Chinese officials have announced a massive infrastructure project that will reroute water from the Three Gorges Dam to Beijing, in an effort to boost food production in the country’s drier regions by as much as 540 million tons.
Freshwater resources are concentrated predominantly in the country’s south and east. China’s two great rivers, the Yangtze, which flows from the mountains of Tangulla and drains into the East China Sea, and the Yellow River, which flows from Qinghai to the Bohai Sea, are both located in the greener bottom half of the massive country.
Contrary to the floodplains that dominate the bottom of the country, the northern territories are bone-dry, many of them experience less rainfall than some parts of the Middle East.
The proposed Yinjiangbuhan tunnel will become the longest underground canal in the world, surpassing the Päijänne water tunnel in Finland, which runs for 120 kilometres at depths anywhere between 30 and 150 metres underground, according to South China Morning Post.

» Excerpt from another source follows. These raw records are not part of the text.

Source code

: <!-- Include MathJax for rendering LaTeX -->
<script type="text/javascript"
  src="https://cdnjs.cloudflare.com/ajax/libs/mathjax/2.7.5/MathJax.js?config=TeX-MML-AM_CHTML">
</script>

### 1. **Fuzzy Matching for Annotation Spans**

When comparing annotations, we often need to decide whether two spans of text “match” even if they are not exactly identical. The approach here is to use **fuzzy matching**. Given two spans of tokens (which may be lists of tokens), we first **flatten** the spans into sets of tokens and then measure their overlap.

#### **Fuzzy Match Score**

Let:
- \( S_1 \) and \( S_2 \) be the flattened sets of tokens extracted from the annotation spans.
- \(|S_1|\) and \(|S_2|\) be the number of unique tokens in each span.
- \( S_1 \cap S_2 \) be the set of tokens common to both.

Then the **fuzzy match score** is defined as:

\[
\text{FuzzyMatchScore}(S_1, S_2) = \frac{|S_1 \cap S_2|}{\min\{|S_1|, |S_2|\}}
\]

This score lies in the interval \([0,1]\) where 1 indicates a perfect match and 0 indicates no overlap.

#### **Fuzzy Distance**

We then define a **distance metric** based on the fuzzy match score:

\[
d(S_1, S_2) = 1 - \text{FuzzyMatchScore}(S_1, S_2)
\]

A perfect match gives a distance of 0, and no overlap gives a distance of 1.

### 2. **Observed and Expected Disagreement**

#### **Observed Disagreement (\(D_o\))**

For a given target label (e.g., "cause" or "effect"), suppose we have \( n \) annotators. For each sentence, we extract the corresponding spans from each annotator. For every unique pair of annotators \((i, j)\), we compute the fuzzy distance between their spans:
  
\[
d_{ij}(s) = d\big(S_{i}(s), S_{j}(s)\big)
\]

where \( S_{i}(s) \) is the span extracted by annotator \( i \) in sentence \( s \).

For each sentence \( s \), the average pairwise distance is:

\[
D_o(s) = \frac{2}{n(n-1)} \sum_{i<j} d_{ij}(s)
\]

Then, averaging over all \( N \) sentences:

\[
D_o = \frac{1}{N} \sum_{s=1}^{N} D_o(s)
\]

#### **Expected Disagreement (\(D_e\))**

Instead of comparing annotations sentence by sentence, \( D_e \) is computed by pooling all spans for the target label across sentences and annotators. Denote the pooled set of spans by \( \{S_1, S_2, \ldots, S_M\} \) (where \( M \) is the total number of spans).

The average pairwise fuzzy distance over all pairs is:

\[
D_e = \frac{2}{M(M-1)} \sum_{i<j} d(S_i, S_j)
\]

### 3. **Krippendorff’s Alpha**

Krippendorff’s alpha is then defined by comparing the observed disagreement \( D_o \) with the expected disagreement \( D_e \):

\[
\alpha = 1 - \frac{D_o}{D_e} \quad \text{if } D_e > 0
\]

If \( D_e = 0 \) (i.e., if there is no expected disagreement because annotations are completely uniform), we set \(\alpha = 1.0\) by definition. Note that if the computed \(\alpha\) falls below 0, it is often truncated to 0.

The Yinjiangbuhan project is set to dwarf its Finnish counterpart. Beginning at the Three Gorges Dam, one of the largest man-made reservoirs, and draining into the Han River, early estimates of the tunnel’s scale have it measuring roughly 260 kilometres long with depths nearing 1 kilometres.
Once rerouted to the Han, the water will flow north towards Beijing and link up with the central line of the south-to-north water diversion project, a network of above-ground canals that runs for 1 400 kilometres.
The undertaking will cost about $8.9 billion and take roughly a decade to complete, said Niu Xinqiang, speaking to state media outlet, Guangming Daily.
Niu, who serves as president of the Changjiang Institute of Survey, Planning and Research, said the construction of the Yinjiangbuhan tunnel was immensely important to China as it connects the nation’s two critical water infrastructures: the Three Gorges Dam and the south-to-north diversion projects.
If successful, large swathes of previously arid and lifeless wastelands in the north could be transformed into fertile plains, ideal conditions for rice, beans, corn and other crops.
The sprawling tunnel and canal network on the Chinese mainland could total 20 000 kilometres in length – one half the earth’s circumference, said Liang Shumin, a researcher specialising in economic development at the Chinese Academy of Agricultural Sciences.
A construction effort of this magnitude will not be cheap, Liang warned. He said the cost to the Chinese taxpayer could exceed $1.3 trillion over the next three decades.
At 660 million tons per year, China is already the world leader in food production. However, to meet the rising living requirements of 1.3 billion citizens, China still imports about 100 million tons of grain from overseas. Adding 540 million tons of food would go a long way to solving China’s food scarcity dilemma, according to Liang.
A shrinking populace coupled with aggressive investments into projects like the Yinjiangbuhan tunnel could see China become a net exporter of food by 2043.